The U.S. Food and Drug Administration last month told the Valencia biotech that it wouldn’t approve Afrezza until the company conducted additional human studies. Those studies could delay the drug hitting the market by two years.
Roughly 180 people may be affected by the layoffs. The company most recently said it had more than 400 employees in Valencia and other sites.
“We are restructuring our organization to be focused on securing the approval of Afrezza,” said founder and Chief Executive Alfred Mann in a statement.

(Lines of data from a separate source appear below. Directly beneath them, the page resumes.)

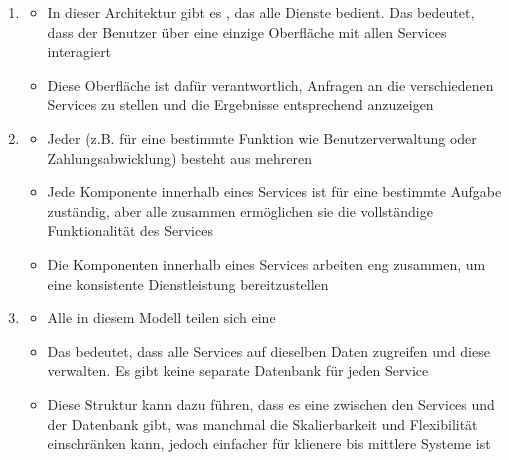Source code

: \begin{infoBox}[title=Haupttopologie des Service-Based-Stils]
    \begin{enumerate}
        \item {}
        \begin{itemize}
            \item In dieser Architektur gibt es , das alle Dienste bedient. Das bedeutet, dass der Benutzer über eine einzige Oberfläche mit allen Services interagiert
            \item Diese Oberfläche ist dafür verantwortlich, Anfragen an die verschiedenen Services zu stellen und die Ergebnisse entsprechend anzuzeigen
        \end{itemize}
        \item {}
        \begin{itemize}
            \item Jeder  (z.B. für eine bestimmte Funktion wie Benutzerverwaltung oder Zahlungsabwicklung) besteht aus mehreren 
            \item Jede Komponente innerhalb eines Services ist für eine bestimmte Aufgabe zuständig, aber alle zusammen ermöglichen sie die vollständige Funktionalität des Services
            \item Die Komponenten innerhalb eines Services arbeiten eng zusammen, um eine konsistente Dienstleistung bereitzustellen
        \end{itemize}
        \item {}
        \begin{itemize}
            \item Alle  in diesem Modell teilen sich eine 
            \item Das bedeutet, dass alle Services auf dieselben Daten zugreifen und diese verwalten. Es gibt keine separate Datenbank für jeden Service
            \item Diese Struktur kann dazu führen, dass es eine  zwischen den Services und der Datenbank gibt, was manchmal die Skalierbarkeit und Flexibilität einschränken kann, jedoch einfacher für klienere bis mittlere Systeme ist
        \end{itemize}
    \end{enumerate}
\end{infoBox}

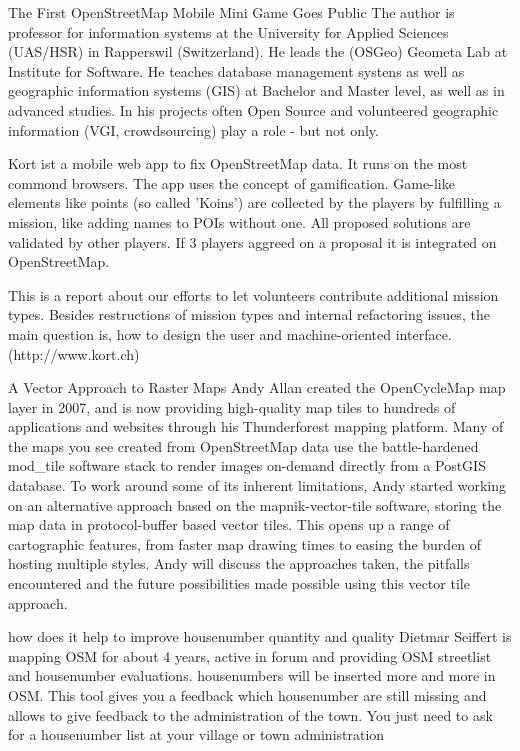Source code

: %
{The First OpenStreetMap Mobile Mini Game Goes Public}%
{The author is professor for information systems at the University for Applied Sciences (UAS/HSR) in Rapperswil (Switzerland). He leads the (OSGeo) Geometa Lab at Institute for Software. He teaches database management systens as well as geographic information systems (GIS) at Bachelor and Master level, as well as in advanced studies. In his projects often Open Source and volunteered geographic information (VGI, crowdsourcing) play a role - but not only. }%
{Kort ist a mobile web app to fix OpenStreetMap data. It runs on the most commond browsers. The app uses the concept of gamification. Game-like elements like points (so called 'Koins') are collected by the players by fulfilling a mission, like adding names to POIs without one. All proposed solutions are validated by other players. If 3 players aggreed on a proposal it is integrated on OpenStreetMap.

This is a report about our efforts to let volunteers contribute additional mission types. Besides restructions of mission types and internal refactoring issues, the main question is, how to design the user and machine-oriented interface. (http://www.kort.ch)}


%
{A Vector Approach to Raster Maps}%
{Andy Allan created the OpenCycleMap map layer in 2007, and is now providing high-quality map tiles to hundreds of applications and websites through his Thunderforest mapping platform. }%
{Many of the maps you see created from OpenStreetMap data use the battle-hardened mod\_tile software stack to render images on-demand directly from a PostGIS database. To work around some of its inherent limitations, Andy started working on an alternative  approach based on the mapnik-vector-tile software, storing the map data in protocol-buffer based vector tiles. This opens up a range of cartographic features, from faster map drawing times to easing the burden of hosting multiple styles. Andy will discuss the approaches taken, the pitfalls encountered and the future possibilities made possible using this vector tile approach.}


%
{how does it help to improve housenumber quantity and quality}%
{Dietmar Seiffert is mapping OSM for about 4 years, active in forum and providing OSM streetlist and housenumber evaluations.}%
{housenumbers will be inserted more and more in OSM. This tool gives you a feedback which housenumber are still missing and allows to give feedback to the administration of the town. You just need to ask for a housenumber list at your village or town administration}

MannKind had about three fiscal quarters worth of cash at the end of last year, and executives have been considering a variety of actions to stretch funds and raise money to get over the regulatory hump. The studies will largely compare an inhaler device the company first submitted for approval with a newer, smaller version submitted last summer.
After markets closed on Thursday, Mannkind reported a net loss of $38.3 million (-33 cent per share) and no revenue. Analysts had expected a 40-cent loss. A year earlier, the company reported a $59.5 million (53 cents) loss.
Shares earlier closed down 8 cents, or 1.6 percent, to $5.06 on the Nasdaq.